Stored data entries
+ + + + + + +
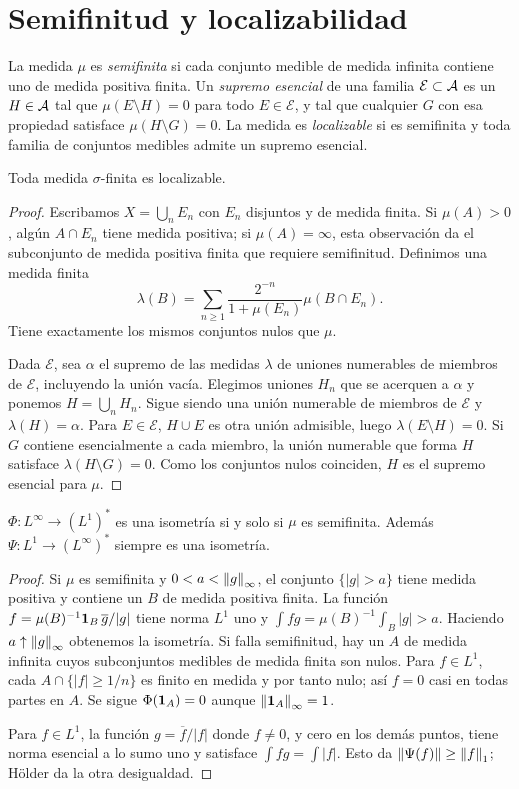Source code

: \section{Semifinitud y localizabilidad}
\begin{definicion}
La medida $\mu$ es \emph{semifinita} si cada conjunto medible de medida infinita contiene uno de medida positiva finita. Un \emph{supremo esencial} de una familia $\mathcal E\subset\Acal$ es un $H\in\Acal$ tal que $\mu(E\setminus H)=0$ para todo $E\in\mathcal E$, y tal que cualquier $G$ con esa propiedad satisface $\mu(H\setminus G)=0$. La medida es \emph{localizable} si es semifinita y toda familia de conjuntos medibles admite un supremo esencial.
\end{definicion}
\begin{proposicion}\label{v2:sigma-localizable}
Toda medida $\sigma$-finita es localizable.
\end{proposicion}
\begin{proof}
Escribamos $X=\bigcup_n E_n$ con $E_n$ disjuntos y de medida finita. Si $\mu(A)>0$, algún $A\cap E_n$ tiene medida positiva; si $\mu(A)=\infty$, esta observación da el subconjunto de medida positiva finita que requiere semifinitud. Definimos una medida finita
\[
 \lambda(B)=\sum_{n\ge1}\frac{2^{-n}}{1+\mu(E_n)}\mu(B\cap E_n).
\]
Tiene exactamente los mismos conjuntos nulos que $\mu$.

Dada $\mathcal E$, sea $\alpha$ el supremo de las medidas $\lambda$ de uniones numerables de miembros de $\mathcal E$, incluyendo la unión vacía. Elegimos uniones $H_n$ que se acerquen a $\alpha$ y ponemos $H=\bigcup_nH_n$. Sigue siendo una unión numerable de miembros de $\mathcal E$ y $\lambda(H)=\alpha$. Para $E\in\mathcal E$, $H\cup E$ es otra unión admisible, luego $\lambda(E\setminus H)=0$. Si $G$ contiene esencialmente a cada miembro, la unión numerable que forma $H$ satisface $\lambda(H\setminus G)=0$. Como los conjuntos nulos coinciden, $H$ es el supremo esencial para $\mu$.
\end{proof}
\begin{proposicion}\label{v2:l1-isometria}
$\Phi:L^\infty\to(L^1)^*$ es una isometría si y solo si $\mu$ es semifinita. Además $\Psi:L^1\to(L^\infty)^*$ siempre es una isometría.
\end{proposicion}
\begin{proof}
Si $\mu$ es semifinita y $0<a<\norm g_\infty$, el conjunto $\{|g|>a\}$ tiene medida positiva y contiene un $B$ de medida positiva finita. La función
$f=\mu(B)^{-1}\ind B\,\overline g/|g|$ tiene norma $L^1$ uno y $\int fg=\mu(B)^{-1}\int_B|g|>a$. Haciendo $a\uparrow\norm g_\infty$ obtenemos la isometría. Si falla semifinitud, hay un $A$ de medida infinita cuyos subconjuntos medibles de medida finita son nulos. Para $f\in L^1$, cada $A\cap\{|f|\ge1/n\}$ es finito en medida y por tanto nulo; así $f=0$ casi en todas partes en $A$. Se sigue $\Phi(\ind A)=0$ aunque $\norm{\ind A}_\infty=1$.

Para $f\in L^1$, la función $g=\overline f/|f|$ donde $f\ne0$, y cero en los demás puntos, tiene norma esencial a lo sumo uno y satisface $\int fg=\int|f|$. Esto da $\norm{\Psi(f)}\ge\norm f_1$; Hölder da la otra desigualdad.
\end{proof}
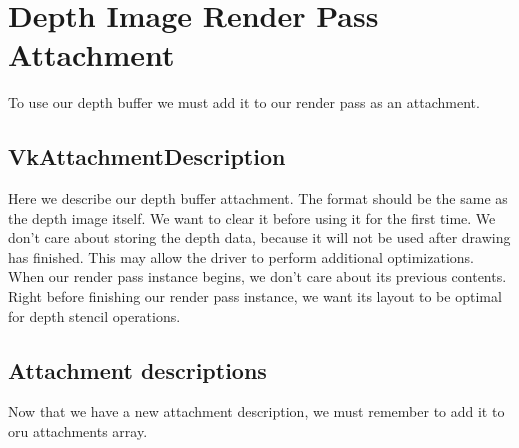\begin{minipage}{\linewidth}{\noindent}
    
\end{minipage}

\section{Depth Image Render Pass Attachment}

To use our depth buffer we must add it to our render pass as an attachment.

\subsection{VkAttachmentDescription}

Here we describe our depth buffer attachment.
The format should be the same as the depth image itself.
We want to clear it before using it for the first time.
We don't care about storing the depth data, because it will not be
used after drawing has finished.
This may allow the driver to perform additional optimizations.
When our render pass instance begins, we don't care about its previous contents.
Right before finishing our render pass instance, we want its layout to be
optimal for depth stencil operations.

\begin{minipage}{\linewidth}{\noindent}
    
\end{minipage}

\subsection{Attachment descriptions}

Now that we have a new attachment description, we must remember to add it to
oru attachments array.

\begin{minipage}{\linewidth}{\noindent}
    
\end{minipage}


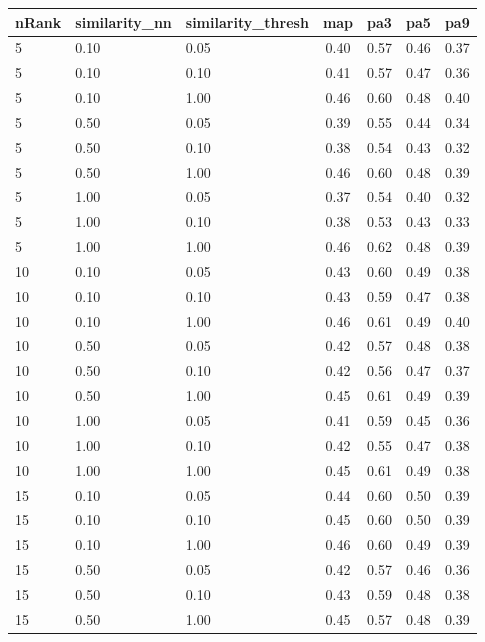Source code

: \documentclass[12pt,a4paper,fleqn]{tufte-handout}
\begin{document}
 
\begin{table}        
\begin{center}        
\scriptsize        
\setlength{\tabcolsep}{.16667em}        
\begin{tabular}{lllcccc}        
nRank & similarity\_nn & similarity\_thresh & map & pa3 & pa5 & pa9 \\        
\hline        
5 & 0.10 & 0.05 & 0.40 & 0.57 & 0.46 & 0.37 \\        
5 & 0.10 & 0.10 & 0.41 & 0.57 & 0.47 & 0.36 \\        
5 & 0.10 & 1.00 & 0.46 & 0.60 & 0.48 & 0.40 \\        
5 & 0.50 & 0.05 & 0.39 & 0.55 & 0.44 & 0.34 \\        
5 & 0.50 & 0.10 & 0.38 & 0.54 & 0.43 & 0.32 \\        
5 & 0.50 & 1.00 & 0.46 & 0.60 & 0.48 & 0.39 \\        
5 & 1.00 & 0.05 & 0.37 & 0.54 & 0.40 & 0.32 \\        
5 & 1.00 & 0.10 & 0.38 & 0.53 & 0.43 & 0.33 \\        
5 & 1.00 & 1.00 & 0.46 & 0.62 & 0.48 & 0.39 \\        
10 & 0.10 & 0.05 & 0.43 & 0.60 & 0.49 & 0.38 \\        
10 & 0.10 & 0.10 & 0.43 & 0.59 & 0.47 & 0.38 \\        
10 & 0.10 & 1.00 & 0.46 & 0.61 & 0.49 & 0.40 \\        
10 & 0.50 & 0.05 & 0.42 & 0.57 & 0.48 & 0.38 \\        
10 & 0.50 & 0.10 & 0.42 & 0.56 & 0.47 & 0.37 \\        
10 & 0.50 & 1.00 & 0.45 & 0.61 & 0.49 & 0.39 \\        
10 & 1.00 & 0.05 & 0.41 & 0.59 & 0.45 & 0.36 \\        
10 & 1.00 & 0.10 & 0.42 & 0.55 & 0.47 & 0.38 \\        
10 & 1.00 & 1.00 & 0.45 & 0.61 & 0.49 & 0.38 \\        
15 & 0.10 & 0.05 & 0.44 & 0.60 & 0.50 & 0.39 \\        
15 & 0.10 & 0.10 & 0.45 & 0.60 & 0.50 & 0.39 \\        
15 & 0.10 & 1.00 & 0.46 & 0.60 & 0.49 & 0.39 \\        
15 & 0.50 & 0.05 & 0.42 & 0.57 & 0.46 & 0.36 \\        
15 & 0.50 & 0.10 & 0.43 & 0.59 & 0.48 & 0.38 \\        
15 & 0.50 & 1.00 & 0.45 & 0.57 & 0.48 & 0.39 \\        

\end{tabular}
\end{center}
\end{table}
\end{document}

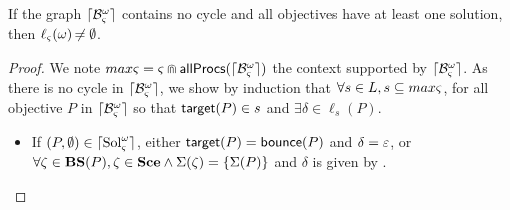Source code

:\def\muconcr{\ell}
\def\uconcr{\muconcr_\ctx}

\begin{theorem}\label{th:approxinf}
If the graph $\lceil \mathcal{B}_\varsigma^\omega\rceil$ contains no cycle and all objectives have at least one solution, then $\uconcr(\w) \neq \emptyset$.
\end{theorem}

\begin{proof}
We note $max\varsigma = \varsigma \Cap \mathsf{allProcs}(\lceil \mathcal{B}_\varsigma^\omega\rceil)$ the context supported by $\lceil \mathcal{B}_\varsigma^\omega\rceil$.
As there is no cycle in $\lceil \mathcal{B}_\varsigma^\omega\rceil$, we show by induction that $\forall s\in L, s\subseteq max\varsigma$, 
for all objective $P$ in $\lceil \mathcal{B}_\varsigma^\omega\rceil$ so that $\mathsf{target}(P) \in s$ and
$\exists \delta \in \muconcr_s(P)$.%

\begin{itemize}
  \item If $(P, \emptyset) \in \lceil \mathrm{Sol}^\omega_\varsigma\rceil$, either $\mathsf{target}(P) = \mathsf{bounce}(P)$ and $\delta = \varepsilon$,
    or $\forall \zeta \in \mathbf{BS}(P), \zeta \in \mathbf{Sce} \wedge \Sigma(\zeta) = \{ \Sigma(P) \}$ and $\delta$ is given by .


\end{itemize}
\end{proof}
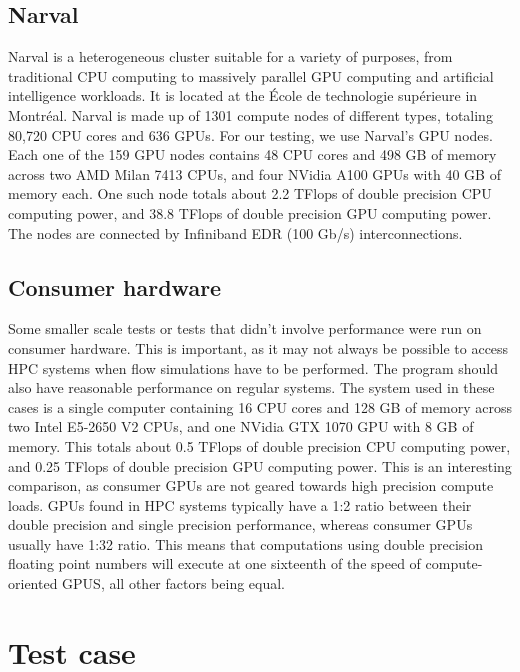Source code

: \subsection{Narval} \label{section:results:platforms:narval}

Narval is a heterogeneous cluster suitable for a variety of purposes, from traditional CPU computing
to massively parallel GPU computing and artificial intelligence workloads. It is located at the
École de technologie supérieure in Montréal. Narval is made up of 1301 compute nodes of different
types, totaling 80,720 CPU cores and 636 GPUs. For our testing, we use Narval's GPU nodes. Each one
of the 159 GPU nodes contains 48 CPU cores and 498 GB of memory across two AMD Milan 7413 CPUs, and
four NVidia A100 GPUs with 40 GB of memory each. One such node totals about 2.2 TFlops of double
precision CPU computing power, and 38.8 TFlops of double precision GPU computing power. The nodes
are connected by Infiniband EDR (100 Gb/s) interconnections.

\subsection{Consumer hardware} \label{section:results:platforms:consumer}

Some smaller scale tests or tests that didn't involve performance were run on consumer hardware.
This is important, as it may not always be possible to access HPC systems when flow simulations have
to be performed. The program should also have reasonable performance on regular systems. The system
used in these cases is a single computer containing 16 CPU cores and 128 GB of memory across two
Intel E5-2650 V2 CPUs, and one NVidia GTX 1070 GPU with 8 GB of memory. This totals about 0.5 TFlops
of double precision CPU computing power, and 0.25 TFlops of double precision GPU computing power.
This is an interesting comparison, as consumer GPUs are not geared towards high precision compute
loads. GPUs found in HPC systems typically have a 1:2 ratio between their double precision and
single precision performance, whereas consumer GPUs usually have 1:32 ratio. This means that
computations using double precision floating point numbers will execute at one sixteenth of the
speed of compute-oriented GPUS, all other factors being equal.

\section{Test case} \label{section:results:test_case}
+ + + + + + +
Problem -
Check each line above for the string "cycle", then copy the ones that have it.

Answer for the task -
If the graph $\lceil \mathcal{B}_\varsigma^\omega\rceil$ contains no cycle and all objectives have at least one solution, then $\uconcr(\w) \neq \emptyset$.
As there is no cycle in $\lceil \mathcal{B}_\varsigma^\omega\rceil$, we show by induction that $\forall s\in L, s\subseteq max\varsigma$, 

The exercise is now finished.